> **Exercise input**:
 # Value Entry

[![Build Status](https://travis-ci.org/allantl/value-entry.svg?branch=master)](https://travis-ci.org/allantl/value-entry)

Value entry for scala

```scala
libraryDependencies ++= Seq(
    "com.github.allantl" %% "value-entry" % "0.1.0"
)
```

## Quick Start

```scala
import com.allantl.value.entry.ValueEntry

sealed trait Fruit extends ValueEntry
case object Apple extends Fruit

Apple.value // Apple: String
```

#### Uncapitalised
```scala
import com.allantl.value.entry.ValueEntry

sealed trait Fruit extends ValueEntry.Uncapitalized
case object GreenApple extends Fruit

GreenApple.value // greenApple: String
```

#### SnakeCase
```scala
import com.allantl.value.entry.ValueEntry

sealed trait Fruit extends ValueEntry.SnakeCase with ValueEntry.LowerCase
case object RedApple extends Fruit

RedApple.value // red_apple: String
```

> **Work to complete**: Look through the entries and return each line that has the word "Fruit" in it.

> **Result of this exercise**:
sealed trait Fruit extends ValueEntry
case object Apple extends Fruit
sealed trait Fruit extends ValueEntry.Uncapitalized
case object GreenApple extends Fruit
sealed trait Fruit extends ValueEntry.SnakeCase with ValueEntry.LowerCase
case object RedApple extends Fruit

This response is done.